• Stored data
--- --- ---

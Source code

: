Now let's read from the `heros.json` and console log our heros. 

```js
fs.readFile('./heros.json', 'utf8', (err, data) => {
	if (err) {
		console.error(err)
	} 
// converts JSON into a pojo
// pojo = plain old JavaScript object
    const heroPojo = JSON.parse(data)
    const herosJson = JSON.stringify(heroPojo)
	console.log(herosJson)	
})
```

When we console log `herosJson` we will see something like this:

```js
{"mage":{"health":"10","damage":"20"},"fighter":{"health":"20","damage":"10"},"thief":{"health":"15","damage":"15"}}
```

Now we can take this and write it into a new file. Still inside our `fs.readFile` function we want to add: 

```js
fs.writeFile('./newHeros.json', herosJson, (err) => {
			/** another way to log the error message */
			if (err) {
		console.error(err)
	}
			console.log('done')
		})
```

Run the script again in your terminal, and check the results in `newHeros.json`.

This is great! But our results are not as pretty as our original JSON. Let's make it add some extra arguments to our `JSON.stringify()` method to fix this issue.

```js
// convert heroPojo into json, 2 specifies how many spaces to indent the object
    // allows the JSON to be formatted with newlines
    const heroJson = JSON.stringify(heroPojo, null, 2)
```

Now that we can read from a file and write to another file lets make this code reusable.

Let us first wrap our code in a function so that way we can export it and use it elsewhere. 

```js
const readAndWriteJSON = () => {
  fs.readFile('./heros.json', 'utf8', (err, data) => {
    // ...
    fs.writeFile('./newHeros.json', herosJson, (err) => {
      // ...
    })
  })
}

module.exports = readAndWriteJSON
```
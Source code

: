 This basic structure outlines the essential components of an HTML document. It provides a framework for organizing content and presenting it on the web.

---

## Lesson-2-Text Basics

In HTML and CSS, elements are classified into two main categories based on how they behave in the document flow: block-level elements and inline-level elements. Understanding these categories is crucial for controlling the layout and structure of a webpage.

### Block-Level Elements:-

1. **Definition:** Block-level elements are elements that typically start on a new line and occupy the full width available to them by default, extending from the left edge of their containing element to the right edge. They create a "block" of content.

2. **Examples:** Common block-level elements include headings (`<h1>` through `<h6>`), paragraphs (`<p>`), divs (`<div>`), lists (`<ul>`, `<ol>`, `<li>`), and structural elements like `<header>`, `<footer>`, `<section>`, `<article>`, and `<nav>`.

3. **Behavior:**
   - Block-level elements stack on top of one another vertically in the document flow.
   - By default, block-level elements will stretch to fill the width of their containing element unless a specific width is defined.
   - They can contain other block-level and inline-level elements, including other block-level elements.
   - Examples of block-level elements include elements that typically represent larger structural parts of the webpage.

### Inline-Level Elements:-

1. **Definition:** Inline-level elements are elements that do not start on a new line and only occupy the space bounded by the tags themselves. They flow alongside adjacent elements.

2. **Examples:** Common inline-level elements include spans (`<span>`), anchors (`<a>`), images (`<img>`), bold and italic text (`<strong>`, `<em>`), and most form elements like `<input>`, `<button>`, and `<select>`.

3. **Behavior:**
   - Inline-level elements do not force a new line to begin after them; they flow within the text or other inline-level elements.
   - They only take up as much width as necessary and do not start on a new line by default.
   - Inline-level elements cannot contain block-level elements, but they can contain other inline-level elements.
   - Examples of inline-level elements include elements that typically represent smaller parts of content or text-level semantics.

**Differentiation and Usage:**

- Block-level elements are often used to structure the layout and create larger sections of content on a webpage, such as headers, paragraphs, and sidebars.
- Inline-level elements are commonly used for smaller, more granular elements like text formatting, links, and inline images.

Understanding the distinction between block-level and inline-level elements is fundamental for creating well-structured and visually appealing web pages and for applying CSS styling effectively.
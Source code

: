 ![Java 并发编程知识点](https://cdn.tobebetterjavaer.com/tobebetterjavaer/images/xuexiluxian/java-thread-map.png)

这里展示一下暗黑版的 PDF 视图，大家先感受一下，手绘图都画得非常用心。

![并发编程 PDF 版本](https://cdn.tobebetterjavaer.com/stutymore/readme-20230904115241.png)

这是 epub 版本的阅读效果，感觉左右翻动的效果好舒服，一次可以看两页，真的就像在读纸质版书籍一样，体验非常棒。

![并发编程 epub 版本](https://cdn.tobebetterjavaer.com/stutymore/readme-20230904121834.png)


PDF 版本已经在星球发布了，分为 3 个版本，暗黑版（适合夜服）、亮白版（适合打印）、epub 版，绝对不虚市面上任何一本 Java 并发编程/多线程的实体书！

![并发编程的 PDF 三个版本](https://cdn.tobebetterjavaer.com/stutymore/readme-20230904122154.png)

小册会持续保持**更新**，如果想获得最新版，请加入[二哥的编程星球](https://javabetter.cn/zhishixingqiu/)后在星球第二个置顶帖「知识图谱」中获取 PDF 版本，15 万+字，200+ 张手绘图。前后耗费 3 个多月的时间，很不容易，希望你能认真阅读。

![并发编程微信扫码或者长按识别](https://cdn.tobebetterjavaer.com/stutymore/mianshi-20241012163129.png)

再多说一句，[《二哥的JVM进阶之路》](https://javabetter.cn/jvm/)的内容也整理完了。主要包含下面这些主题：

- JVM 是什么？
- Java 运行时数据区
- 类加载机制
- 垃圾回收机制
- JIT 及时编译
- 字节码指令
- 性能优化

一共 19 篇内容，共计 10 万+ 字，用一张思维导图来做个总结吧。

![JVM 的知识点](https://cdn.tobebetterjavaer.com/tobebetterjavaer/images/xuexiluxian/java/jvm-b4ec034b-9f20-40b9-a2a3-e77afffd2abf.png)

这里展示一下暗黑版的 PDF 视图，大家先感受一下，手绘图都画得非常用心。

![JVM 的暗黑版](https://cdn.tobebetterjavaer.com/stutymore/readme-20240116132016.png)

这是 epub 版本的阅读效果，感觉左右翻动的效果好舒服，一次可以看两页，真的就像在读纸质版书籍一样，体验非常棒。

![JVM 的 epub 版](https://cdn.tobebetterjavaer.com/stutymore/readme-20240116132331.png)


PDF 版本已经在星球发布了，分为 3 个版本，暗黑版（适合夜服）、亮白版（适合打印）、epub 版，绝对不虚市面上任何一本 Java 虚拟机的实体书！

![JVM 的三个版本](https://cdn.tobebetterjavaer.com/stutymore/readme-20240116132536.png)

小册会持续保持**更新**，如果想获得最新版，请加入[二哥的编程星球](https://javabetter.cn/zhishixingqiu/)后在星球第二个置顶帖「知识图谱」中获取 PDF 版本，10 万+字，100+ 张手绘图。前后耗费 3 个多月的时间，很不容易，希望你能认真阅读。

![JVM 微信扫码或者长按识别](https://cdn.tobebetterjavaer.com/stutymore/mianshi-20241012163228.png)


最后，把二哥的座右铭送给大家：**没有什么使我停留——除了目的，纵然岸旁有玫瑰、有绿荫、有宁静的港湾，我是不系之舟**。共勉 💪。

--- --- ---

• YOUR ASSIGNMENT
Lines holding "很不容易": please count them in the data above and reply with the number alone.

• EXERCISE SOLUTION
2